Tuesday, September 04, 2007

Best Book of the Year So Far: Middle School

Looking at my two picks tonight, I realized I had two distinct types represented: "Suitable for Middle School Readers" and "Tween."

The Bibliovore's Best Middle School Book of the Year (So Far)
Skulduggery Pleasant by Derek Landry

I must have heard about this book from six or seven different bloggers. I thought for sure it couldn't be that good. I was wrong. I enjoyed the hell out of this book. (No pun intended.)

At thirteen years old, Stephanie has inherited an entire house. Unfortunately, the person she inherited it from was murdered . . . and she might be next. Lucky thing she's got the walking, talking skeleton on her side.

Tongue firmly in cheek, Landry takes us through a roller-coaster adventure with a sensible, gutsy heroine and a seen-it-all-and-done-more hero. Possibly the best example of why this book was so much fun can be contained in this quote from Stephanie, after Skulduggery Pleasant gives a long-winded and confusing explanation of something or other.

"Wait, I think I almost understood that . . ." The car went over a bump. "No, it's gone now."

I hope this blog isn't the first place you've heard about Skulduggery Pleasant, but if it is, run out and pick up your copy today.

Honorable Mention
The Secret Identity of Devon Delaney by Lauren Barnholdt

Devon Delaney's in trouble. See, while visiting her grandmother over the summer, she told her new friend Lexi all about her wild popularity and her cuter-than-cute boyfriend. Only problem? It was all a lie.

It seemed safe enough when Lexi didn't even go to her school, but guess who moved just before school started? Watch the feathers fly as Devon scrambles to make the facade real. The harder she works, though, the more she wonders if it's all worth it.

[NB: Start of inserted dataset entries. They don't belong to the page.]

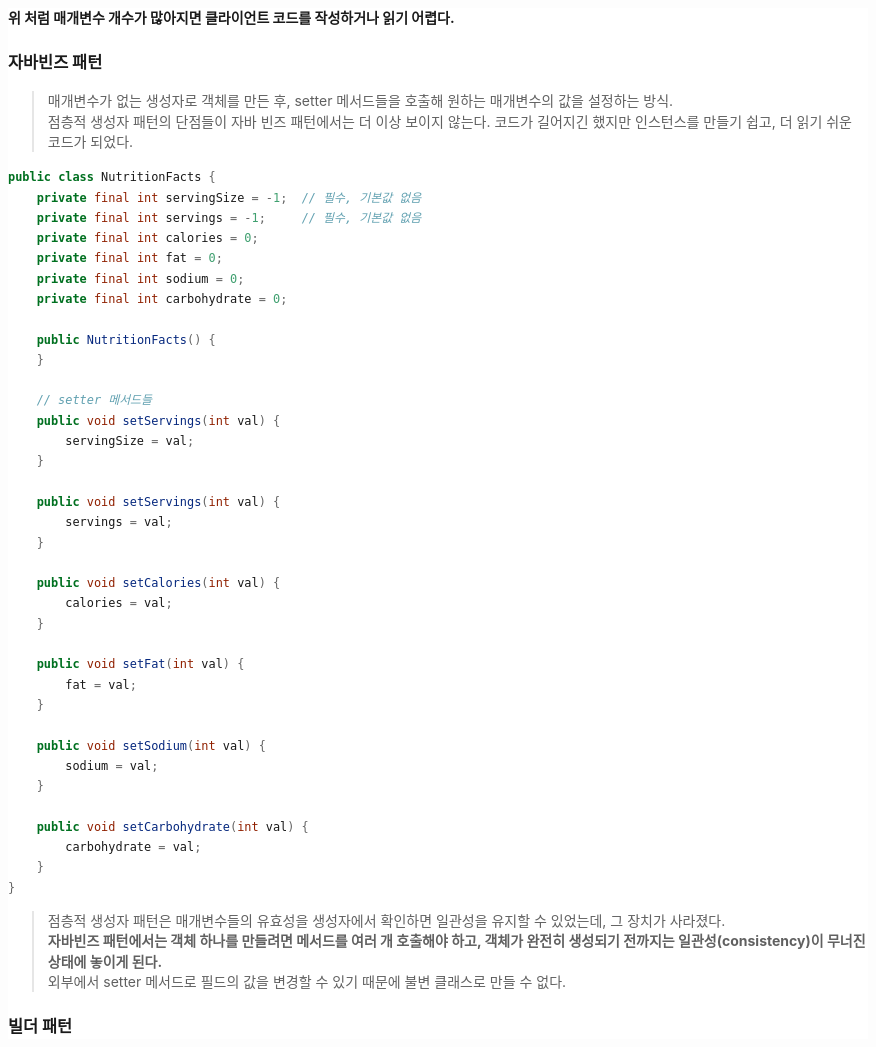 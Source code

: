 **위 처럼 매개변수 개수가 많아지면 클라이언트 코드를 작성하거나 읽기 어렵다.**

### 자바빈즈 패턴

>매개변수가 없는 생성자로 객체를 만든 후, setter 메서드들을 호출해 원하는 매개변수의 값을 설정하는 방식.<br>
점층적 생성자 패턴의 단점들이 자바 빈즈 패턴에서는 더 이상 보이지 않는다.
코드가 길어지긴 했지만 인스턴스를 만들기 쉽고, 더 읽기 쉬운 코드가 되었다.

```java
public class NutritionFacts {
    private final int servingSize = -1;  // 필수, 기본값 없음
    private final int servings = -1;     // 필수, 기본값 없음
    private final int calories = 0;
    private final int fat = 0;
    private final int sodium = 0;
    private final int carbohydrate = 0;

    public NutritionFacts() {
    }

    // setter 메서드들
    public void setServings(int val) {
        servingSize = val;
    }

    public void setServings(int val) {
        servings = val;
    }

    public void setCalories(int val) {
        calories = val;
    }

    public void setFat(int val) {
        fat = val;
    }

    public void setSodium(int val) {
        sodium = val;
    }

    public void setCarbohydrate(int val) {
        carbohydrate = val;
    }
}
```

>점층적 생성자 패턴은 매개변수들의 유효성을 생성자에서 확인하면 일관성을 유지할 수 있었는데, 그 장치가 사라졌다.<br>
**자바빈즈 패턴에서는 객체 하나를 만들려면 메서드를 여러 개 호출해야 하고, 객체가 완전히 생성되기 전까지는 일관성(consistency)이 무너진 상태에 놓이게 된다.**<br>
외부에서 setter 메서드로 필드의 값을 변경할 수 있기 때문에 불변 클래스로 만들 수 없다.

### 빌더 패턴

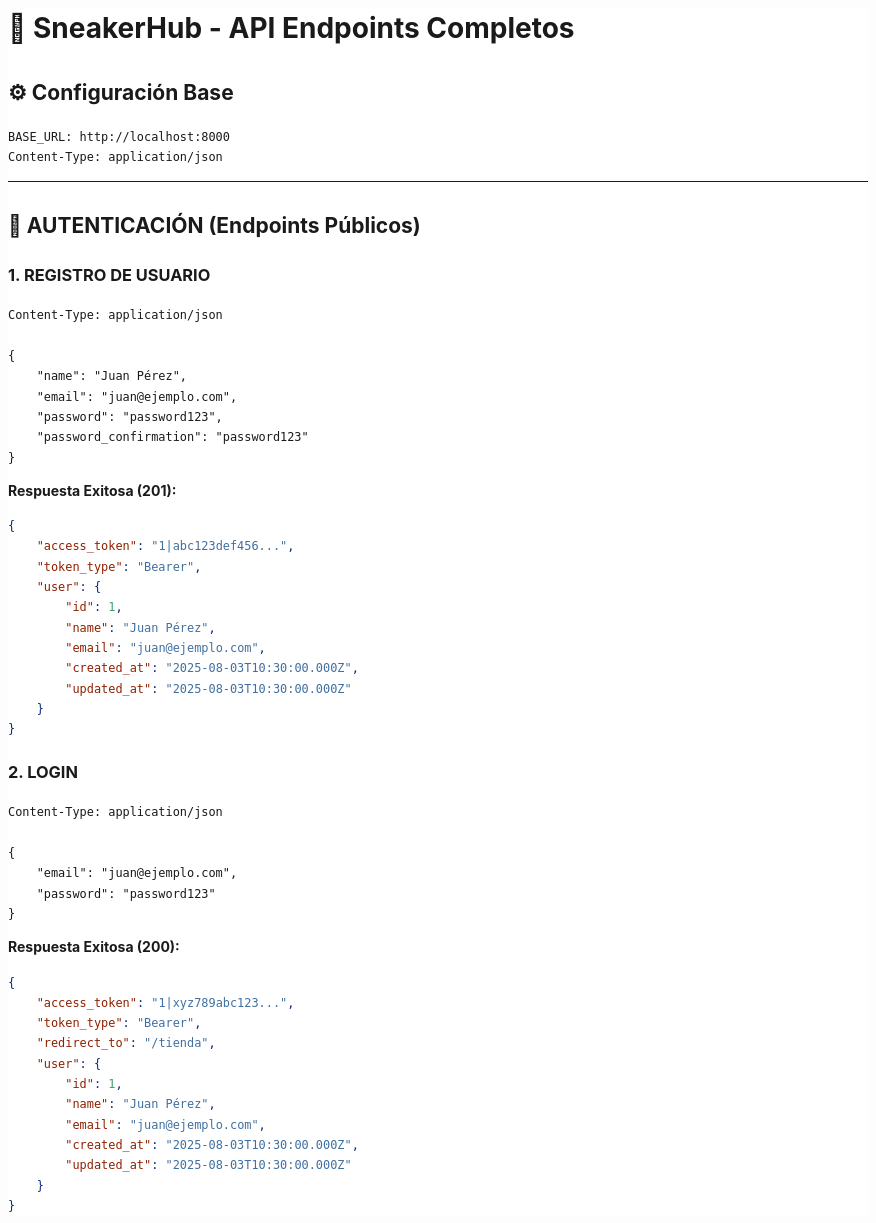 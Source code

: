 # 🚀 SneakerHub - API Endpoints Completos

## ⚙️ Configuración Base
```
BASE_URL: http://localhost:8000
Content-Type: application/json
```

---

## 🔐 AUTENTICACIÓN (Endpoints Públicos)

### 1. REGISTRO DE USUARIO
```/api/register
Content-Type: application/json

{
    "name": "Juan Pérez",
    "email": "juan@ejemplo.com",
    "password": "password123",
    "password_confirmation": "password123"
}
```

**Respuesta Exitosa (201):**
```json
{
    "access_token": "1|abc123def456...",
    "token_type": "Bearer",
    "user": {
        "id": 1,
        "name": "Juan Pérez",
        "email": "juan@ejemplo.com",
        "created_at": "2025-08-03T10:30:00.000Z",
        "updated_at": "2025-08-03T10:30:00.000Z"
    }
}
```

### 2. LOGIN
```/api/login
Content-Type: application/json

{
    "email": "juan@ejemplo.com",
    "password": "password123"
}
```

**Respuesta Exitosa (200):**
```json
{
    "access_token": "1|xyz789abc123...",
    "token_type": "Bearer",
    "redirect_to": "/tienda",
    "user": {
        "id": 1,
        "name": "Juan Pérez",
        "email": "juan@ejemplo.com",
        "created_at": "2025-08-03T10:30:00.000Z",
        "updated_at": "2025-08-03T10:30:00.000Z"
    }
}
```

Tween books are strange animals. (Almost as strange as tweens.) There's a temptation to dismiss them as watered-down YA, but they are about a very specific period in a kid's life, not so much an age as a dividing line between child and teenager. Most kids trip over it. The best tween books, like The Secret Identity of Devon Delaney, show the trip, the splat, and the getting up again in brilliant 3-D.